According to the results of clustered villages, the survey of faeces from domestic animals was conducted in environment with snails in the sampled villages selected from each of the village clusters. 701 faeces samples collected from six on-site surveys included faeces samples from 581 bovines, 112 sheep, 7 dogs and 1 pig with the proportions being 82.88%, 15.98%, 1.00% and 0.14%, respectively. The annual distribution of faeces was mainly in January, March and May when a total of 520 samples were collected, accounting for 74.18% of the total. The average distribution density was 0.0556/100 m2 and the biggest two locations were Jinma Village and Jinggan Village, namely, 0.6278 /100 m2 and 0.4019 /100 m2. The laboratory testing detected 82 positive faecal samples. The total infection rate of these positive samples was 11.70%, including faeces from 76 bovines and 6 sheep accounting for 92.68% and 7.32%, respectively. As illustrated in Table 1, the highest local rates of infection based on faeces from domestic animals were 30% (Lixin Village) and 19% (Xingxing Village). Then, the local infection rates based on domestic animals’ faeces will be projected into the identified village clusters. The results showed that villages in Cluster I have the highest level of infection from domestic animals’ faeces, while that of the villages in Cluster VI was closed to zero. These results helped to validate the results of spatial clustering.

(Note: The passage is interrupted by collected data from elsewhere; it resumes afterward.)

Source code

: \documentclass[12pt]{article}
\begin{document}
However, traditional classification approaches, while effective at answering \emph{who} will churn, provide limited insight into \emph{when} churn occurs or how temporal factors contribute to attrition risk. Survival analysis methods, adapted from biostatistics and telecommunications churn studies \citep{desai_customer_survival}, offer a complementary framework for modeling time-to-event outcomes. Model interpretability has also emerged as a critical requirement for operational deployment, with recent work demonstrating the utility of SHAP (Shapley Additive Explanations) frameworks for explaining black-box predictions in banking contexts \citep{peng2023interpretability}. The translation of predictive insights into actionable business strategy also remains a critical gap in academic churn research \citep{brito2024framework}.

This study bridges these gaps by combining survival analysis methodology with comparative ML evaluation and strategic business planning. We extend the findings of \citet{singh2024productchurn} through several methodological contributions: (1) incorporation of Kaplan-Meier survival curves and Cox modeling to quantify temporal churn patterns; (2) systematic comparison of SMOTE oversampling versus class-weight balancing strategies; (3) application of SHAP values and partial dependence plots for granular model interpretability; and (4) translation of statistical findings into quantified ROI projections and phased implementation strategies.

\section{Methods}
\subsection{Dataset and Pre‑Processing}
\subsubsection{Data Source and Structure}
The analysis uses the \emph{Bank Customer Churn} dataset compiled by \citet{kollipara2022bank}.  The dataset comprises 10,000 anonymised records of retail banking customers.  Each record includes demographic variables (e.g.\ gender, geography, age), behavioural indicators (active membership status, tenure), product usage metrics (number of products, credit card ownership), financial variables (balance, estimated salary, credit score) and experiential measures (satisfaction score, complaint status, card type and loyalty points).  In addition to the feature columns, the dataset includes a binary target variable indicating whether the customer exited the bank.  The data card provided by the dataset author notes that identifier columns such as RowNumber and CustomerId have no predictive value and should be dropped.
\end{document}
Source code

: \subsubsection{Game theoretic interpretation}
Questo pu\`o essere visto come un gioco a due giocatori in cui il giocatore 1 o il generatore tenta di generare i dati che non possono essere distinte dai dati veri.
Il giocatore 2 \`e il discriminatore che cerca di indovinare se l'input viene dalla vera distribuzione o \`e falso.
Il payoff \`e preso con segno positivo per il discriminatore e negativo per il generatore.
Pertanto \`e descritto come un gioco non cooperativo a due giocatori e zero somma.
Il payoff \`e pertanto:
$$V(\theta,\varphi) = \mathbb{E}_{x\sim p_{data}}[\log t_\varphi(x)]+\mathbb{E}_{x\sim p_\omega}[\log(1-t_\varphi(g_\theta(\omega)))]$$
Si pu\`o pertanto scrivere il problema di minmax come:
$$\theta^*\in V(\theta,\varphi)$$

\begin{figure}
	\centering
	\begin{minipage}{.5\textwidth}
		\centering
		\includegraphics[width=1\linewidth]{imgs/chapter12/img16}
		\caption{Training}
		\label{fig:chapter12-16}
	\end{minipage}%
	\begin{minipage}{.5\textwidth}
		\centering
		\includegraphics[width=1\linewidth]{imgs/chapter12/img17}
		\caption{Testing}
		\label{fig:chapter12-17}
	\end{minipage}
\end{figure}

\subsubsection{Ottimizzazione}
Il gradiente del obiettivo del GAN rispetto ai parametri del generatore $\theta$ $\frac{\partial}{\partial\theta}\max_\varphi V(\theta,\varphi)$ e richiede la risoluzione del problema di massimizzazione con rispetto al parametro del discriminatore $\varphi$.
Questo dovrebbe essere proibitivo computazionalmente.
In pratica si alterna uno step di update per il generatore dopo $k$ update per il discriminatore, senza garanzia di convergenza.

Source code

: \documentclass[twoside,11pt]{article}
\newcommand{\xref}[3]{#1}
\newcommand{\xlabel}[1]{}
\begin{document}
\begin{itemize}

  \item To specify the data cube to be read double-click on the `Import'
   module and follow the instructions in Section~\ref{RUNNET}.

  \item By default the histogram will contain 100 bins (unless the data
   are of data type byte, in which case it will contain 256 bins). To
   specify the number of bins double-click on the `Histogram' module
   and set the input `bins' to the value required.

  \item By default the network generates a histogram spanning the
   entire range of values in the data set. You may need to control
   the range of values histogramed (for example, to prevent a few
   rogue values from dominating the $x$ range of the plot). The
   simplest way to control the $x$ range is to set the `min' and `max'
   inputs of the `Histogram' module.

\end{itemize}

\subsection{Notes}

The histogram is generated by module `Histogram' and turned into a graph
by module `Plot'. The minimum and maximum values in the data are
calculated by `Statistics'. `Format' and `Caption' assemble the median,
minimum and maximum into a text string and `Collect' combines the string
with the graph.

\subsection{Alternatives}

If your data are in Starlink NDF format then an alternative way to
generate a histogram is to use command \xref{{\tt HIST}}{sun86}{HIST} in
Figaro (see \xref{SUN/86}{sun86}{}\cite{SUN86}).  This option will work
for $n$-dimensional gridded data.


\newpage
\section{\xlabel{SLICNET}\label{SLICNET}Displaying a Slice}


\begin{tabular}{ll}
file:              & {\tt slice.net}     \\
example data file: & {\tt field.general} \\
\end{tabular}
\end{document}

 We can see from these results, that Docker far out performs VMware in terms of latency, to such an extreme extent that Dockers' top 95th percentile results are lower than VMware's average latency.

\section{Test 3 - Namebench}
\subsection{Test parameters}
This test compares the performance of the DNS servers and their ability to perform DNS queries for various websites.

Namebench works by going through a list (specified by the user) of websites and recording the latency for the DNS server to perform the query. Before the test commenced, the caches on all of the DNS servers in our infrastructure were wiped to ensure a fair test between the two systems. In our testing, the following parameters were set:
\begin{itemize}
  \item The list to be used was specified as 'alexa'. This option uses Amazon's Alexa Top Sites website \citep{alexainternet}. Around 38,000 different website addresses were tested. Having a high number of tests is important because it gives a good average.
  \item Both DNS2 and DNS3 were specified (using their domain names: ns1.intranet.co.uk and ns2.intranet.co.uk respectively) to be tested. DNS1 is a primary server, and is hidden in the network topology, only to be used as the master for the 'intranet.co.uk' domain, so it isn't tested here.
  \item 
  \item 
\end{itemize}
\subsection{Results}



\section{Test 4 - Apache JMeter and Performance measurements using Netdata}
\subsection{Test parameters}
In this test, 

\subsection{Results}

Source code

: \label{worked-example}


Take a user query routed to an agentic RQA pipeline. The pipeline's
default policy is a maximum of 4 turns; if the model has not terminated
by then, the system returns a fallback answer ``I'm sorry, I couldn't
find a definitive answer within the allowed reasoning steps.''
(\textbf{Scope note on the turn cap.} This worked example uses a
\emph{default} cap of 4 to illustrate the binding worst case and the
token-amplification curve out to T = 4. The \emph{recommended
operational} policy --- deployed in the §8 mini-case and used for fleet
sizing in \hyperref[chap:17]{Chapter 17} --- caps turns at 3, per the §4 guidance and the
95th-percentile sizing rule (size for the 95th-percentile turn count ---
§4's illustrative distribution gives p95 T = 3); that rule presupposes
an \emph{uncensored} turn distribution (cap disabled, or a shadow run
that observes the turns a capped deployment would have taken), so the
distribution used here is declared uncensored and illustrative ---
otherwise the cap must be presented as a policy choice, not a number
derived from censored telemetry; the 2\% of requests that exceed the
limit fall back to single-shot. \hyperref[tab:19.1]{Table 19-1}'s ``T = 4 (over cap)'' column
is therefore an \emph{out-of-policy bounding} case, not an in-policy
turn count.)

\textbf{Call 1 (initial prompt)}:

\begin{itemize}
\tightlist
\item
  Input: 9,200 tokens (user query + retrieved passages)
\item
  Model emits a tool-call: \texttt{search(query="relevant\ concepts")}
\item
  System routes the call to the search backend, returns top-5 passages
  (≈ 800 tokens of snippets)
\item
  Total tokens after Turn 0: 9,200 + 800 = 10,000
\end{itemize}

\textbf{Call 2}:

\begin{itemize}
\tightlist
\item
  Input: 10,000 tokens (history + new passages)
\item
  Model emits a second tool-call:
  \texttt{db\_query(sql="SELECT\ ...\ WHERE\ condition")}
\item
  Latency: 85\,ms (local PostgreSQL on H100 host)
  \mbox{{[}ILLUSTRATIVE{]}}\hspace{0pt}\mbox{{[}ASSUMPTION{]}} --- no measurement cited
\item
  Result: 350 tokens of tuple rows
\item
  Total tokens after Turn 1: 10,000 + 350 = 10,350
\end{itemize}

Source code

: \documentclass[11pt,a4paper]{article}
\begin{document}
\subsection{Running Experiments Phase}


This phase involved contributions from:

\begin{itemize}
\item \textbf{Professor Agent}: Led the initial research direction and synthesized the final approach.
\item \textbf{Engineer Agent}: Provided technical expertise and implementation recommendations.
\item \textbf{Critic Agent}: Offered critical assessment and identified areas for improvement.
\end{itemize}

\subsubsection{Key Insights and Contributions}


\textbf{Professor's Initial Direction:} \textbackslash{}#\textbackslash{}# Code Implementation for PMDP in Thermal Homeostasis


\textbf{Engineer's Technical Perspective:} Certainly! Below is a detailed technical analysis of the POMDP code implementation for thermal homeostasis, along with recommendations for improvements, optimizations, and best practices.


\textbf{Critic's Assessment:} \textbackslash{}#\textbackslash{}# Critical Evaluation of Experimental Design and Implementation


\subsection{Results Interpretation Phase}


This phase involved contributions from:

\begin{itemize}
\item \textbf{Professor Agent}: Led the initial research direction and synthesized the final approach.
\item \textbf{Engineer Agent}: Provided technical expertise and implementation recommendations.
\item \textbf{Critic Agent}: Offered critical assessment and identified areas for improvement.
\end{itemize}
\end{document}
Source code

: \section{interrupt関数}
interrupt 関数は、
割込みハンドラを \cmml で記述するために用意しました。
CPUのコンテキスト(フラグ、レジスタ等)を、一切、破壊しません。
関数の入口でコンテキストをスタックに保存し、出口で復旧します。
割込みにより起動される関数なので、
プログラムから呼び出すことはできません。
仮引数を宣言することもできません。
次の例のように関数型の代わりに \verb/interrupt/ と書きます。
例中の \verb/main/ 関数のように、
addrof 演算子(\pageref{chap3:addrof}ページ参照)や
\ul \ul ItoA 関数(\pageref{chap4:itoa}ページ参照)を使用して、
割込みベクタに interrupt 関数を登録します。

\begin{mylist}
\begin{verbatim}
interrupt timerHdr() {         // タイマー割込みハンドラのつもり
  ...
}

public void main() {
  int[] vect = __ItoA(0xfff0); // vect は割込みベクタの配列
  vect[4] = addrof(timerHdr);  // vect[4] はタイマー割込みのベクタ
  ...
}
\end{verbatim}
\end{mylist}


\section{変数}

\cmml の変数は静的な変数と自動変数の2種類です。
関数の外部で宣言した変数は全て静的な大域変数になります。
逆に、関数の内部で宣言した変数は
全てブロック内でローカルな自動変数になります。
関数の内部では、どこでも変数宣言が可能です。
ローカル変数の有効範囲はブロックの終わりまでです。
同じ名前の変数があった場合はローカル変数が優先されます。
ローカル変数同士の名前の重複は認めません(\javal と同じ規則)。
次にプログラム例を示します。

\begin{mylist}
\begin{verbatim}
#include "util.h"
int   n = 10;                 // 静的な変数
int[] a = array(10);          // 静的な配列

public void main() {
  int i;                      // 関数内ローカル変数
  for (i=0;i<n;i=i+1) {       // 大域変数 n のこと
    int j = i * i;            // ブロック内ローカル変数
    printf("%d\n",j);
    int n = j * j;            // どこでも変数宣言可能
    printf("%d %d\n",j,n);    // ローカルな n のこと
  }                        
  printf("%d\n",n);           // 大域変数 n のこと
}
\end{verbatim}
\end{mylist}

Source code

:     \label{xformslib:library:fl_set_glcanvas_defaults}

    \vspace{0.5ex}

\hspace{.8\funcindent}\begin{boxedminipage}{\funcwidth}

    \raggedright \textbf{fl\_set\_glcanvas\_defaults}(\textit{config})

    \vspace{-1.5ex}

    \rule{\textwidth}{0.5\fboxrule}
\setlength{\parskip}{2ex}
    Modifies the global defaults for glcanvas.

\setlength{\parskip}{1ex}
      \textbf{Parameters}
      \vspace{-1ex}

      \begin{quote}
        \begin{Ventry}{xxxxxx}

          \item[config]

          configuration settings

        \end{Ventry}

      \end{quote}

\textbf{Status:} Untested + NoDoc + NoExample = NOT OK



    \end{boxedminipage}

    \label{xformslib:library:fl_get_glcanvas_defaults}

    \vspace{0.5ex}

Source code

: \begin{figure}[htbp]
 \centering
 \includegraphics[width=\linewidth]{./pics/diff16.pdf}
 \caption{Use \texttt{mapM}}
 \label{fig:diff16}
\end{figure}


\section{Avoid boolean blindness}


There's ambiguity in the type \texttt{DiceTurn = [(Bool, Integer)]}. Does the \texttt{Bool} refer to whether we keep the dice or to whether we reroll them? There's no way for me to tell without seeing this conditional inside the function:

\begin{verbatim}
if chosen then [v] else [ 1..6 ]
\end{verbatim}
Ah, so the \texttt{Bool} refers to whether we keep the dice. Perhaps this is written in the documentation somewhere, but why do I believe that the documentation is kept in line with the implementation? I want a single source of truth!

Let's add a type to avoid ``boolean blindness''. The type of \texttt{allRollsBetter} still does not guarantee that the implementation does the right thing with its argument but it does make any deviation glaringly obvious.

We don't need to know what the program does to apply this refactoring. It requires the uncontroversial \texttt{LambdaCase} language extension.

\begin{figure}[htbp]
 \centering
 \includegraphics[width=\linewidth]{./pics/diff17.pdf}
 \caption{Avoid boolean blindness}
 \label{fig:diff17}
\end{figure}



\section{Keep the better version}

Table 1 The surveyed rates of wild faeces infection in each selected sample villages


The prevalence of schistosomiasis in China has been identified as a public health concern with a higher priority. The decades’ efforts has led to remarkable progress on the control and prevention of this disease [9, 24]. However, in current stage of lower infection rate the potential risks of direction infection still exist in certain regions, especially in the marshland and/or lake regions [25]. The source of infection is mainly livestock as the same distribution as that found in humans, including rebound human infection along increasing numbers of infected cattle. Finally, the snail host populations have increased significantly in the marshland and lakes regions in the endemic areas [5]. It is therefore important to identify the types of risks in different regions, so as to improve the capacity in schistosomiasis surveillance and control. Hubei Province is known as a hotspot of schistosomiasis, which can be attributed to the varying geographic landscapes of the entire region and the interplays among humans, cattle and snail populations, which are important components in the schistosomiasis surveillance framework [26]. The selected study site, Jiangling County located in the middle reaches of Yangtze River in Hubei Province, is one of the typical marshland and lake endemic areas of schistosomiasis [24, 27]. The National Schistosomiasis Surveillance Programme has been carried out in Jiangling County for several decades, and thus provides a data foundation with temporal and spatial records of infection cases that facilitates the understanding the operational situation in a low- prevalence endemic area.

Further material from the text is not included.